Active clinical trials for "Acquired Immunodeficiency Syndrome"

To address the critical scientific gaps in PrEP safety for transgender youth and to plan for appropriate implementation of PrEP in transgender youth communities, the study will be conducted in 3 integrated phases. In Phase 1, a pharmacokinetic (PK) study exploring the interactions of cs-HT for both TW and TM youth on TDF/FTC will be conducted. Simultaneously, in Phase 2, ethnographic data via focus groups (FGs) and in-depth interviews (IDIs) to inform the development of a tailored intervention to improve uptake and adherence to PrEP for transgender youth will be collected. In Phase 3, a small demonstration trial of PrEP use in transgender youth, utilizing the ethnographically developed intervention to improve uptake and adherence, while also monitoring renal and bone safety outcomes will be implemented. The project has the following important specific aims: Aim 1: To evaluate the differential PK of TDF/FTC in a cohort of transgender youth on cs-HT by conducting a PK trial of daily TDF/FTC among 24 TW taking estradiol and 24 TM taking testosterone (ages 15-24 years) using video-based directly observed therapy (DOT) to insure daily adherence and maximize drug exposure.

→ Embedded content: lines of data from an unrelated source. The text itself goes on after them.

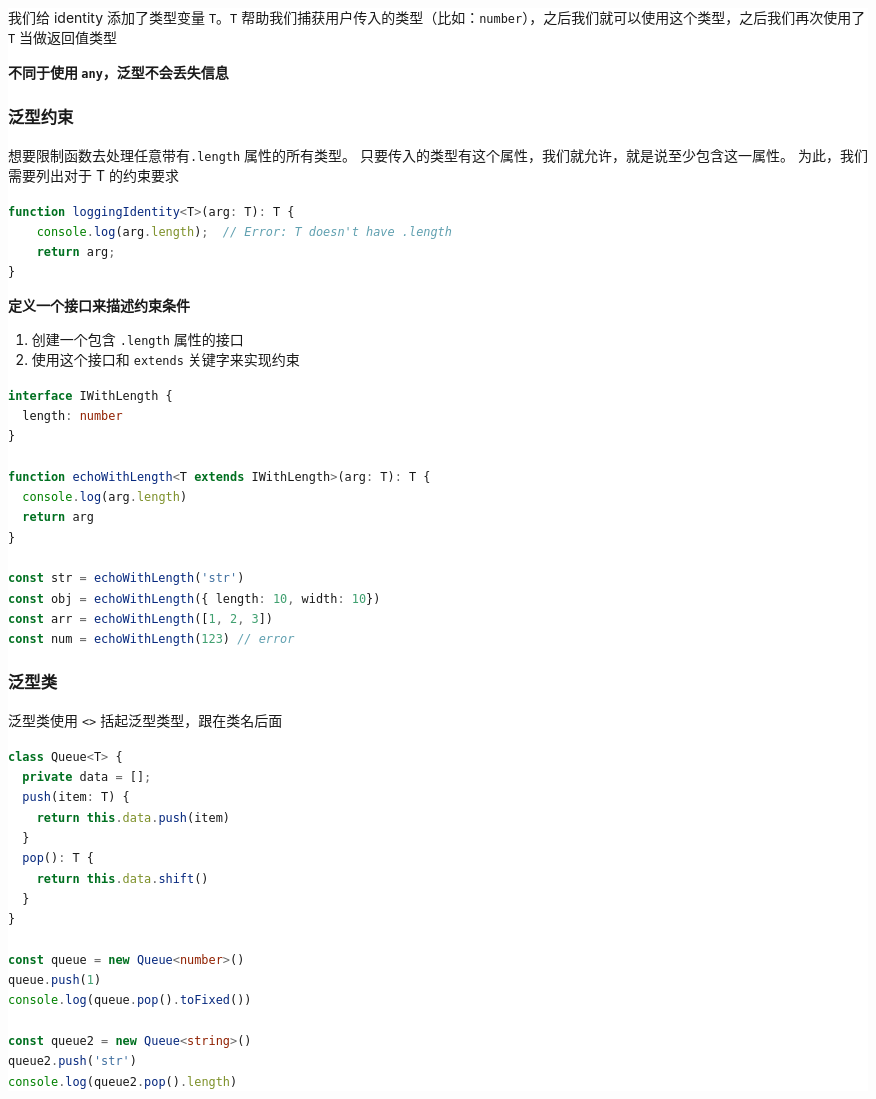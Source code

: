 我们给 identity 添加了类型变量 `T`。`T` 帮助我们捕获用户传入的类型（比如：`number`），之后我们就可以使用这个类型，之后我们再次使用了 `T` 当做返回值类型

**不同于使用 `any`，泛型不会丢失信息**

### 泛型约束

想要限制函数去处理任意带有`.length` 属性的所有类型。 只要传入的类型有这个属性，我们就允许，就是说至少包含这一属性。 为此，我们需要列出对于 T 的约束要求

```ts
function loggingIdentity<T>(arg: T): T {
    console.log(arg.length);  // Error: T doesn't have .length
    return arg;
}
```

**定义一个接口来描述约束条件**

1. 创建一个包含 `.length` 属性的接口
2. 使用这个接口和 `extends` 关键字来实现约束

```ts
interface IWithLength {
  length: number
}

function echoWithLength<T extends IWithLength>(arg: T): T {
  console.log(arg.length)
  return arg
}

const str = echoWithLength('str')
const obj = echoWithLength({ length: 10, width: 10})
const arr = echoWithLength([1, 2, 3])
const num = echoWithLength(123) // error
```

### 泛型类

泛型类使用 `<>` 括起泛型类型，跟在类名后面

```ts
class Queue<T> {
  private data = [];
  push(item: T) {
    return this.data.push(item)
  }
  pop(): T {
    return this.data.shift()
  }
}

const queue = new Queue<number>()
queue.push(1)
console.log(queue.pop().toFixed())

const queue2 = new Queue<string>()
queue2.push('str')
console.log(queue2.pop().length)
```
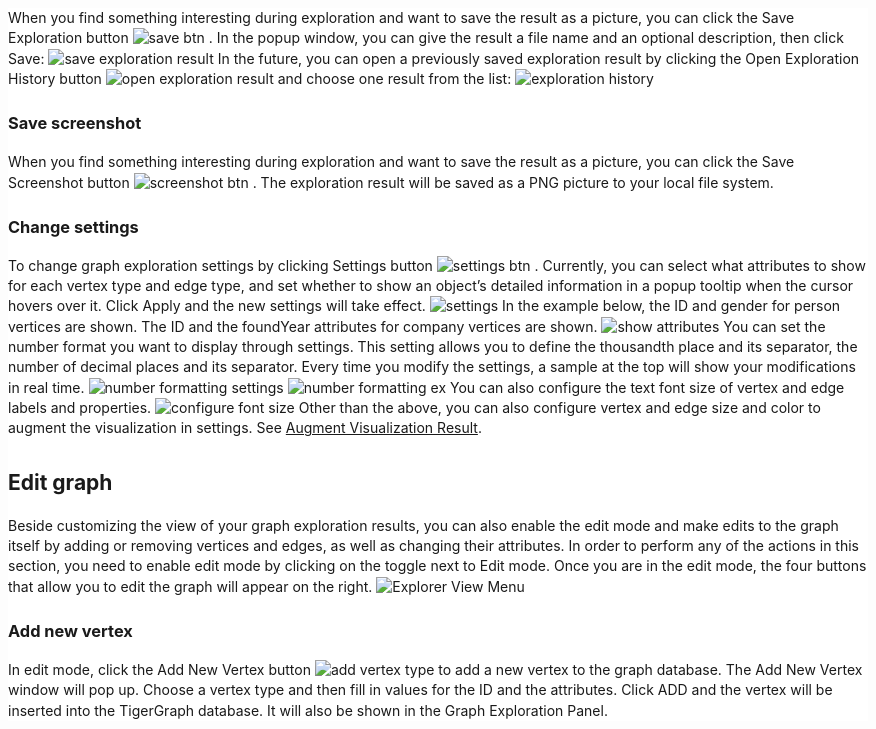 When you find something interesting during exploration and want to save the result as a picture, you can click the Save Exploration button ![save btn](https://docs.tigergraph.com/gui/4.2/graphstudio/_images/save_btn.png) . In the popup window, you can give the result a file name and an optional description, then click Save:
![save exploration result](https://docs.tigergraph.com/gui/4.2/graphstudio/_images/save_exploration_result.png)
In the future, you can open a previously saved exploration result by clicking the Open Exploration History button ![open exploration result](https://docs.tigergraph.com/gui/4.2/graphstudio/_images/open_exploration_result.png) and choose one result from the list:
![exploration history](https://docs.tigergraph.com/gui/4.2/graphstudio/_images/exploration_history.png)
### [](https://docs.tigergraph.com/gui/4.2/graphstudio/explore-graph/graph-exploration-panel#_save_screenshot)Save screenshot
When you find something interesting during exploration and want to save the result as a picture, you can click the Save Screenshot button ![screenshot btn](https://docs.tigergraph.com/gui/4.2/graphstudio/_images/screenshot_btn.png) . The exploration result will be saved as a PNG picture to your local file system.
### [](https://docs.tigergraph.com/gui/4.2/graphstudio/explore-graph/graph-exploration-panel#_change_settings)Change settings
To change graph exploration settings by clicking Settings button ![settings btn](https://docs.tigergraph.com/gui/4.2/graphstudio/_images/settings_btn.png) . Currently, you can select what attributes to show for each vertex type and edge type, and set whether to show an object’s detailed information in a popup tooltip when the cursor hovers over it. Click Apply and the new settings will take effect.
![settings](https://docs.tigergraph.com/gui/4.2/graphstudio/_images/settings.png)
In the example below, the ID and gender for person vertices are shown. The ID and the foundYear attributes for company vertices are shown.
![show attributes](https://docs.tigergraph.com/gui/4.2/graphstudio/_images/show-attributes.png)
You can set the number format you want to display through settings. This setting allows you to define the thousandth place and its separator, the number of decimal places and its separator. Every time you modify the settings, a sample at the top will show your modifications in real time.
![number formatting settings](https://docs.tigergraph.com/gui/4.2/graphstudio/_images/number-formatting-settings.png)
![number formatting ex](https://docs.tigergraph.com/gui/4.2/graphstudio/_images/number-formatting-ex.png)
You can also configure the text font size of vertex and edge labels and properties.
![configure font size](https://docs.tigergraph.com/gui/4.2/graphstudio/_images/configure-font-size.png)
Other than the above, you can also configure vertex and edge size and color to augment the visualization in settings. See [Augment Visualization Result](https://docs.tigergraph.com/gui/4.2/graphstudio/explore-graph/augment-visualization-result).
## [](https://docs.tigergraph.com/gui/4.2/graphstudio/explore-graph/graph-exploration-panel#_edit_graph)Edit graph
Beside customizing the view of your graph exploration results, you can also enable the edit mode and make edits to the graph itself by adding or removing vertices and edges, as well as changing their attributes.
In order to perform any of the actions in this section, you need to enable edit mode by clicking on the toggle next to Edit mode. Once you are in the edit mode, the four buttons that allow you to edit the graph will appear on the right.
![Explorer View Menu](https://docs.tigergraph.com/gui/4.2/graphstudio/_images/explore-view-menu.png)
### [](https://docs.tigergraph.com/gui/4.2/graphstudio/explore-graph/graph-exploration-panel#_add_new_vertex)Add new vertex
In edit mode, click the Add New Vertex button ![add vertex type](https://docs.tigergraph.com/gui/4.2/graphstudio/_images/add_vertex_type.png) to add a new vertex to the graph database. The Add New Vertex window will pop up. Choose a vertex type and then fill in values for the ID and the attributes. Click ADD and the vertex will be inserted into the TigerGraph database. It will also be shown in the Graph Exploration Panel.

Aim 2: To develop a culturally, developmentally, and gender-affirmative intervention to increase uptake of and adherence to PrEP among TW and TM youth that is grounded in theory (Information-Motivation-Behavioral Skills Model of Behavior Change, Gender Affirmation, Empowerment Theory) and incorporates the PK data from Aim 1. Investigators will conduct FGs with young TW (N=20-30) and TM (N=20-30) and conduct IDIs with participants from the PK study (Total N=10-14). Investigators will solicit continuous input and feedback from TW and TM on the project's Youth Advisory Board. Aim 3: To conduct a small randomized controlled trial within a PrEP demonstration project comparing the newly developed intervention with standard of care (SOC) in TW (N=50) and TM (N=50) ages 15-24 years.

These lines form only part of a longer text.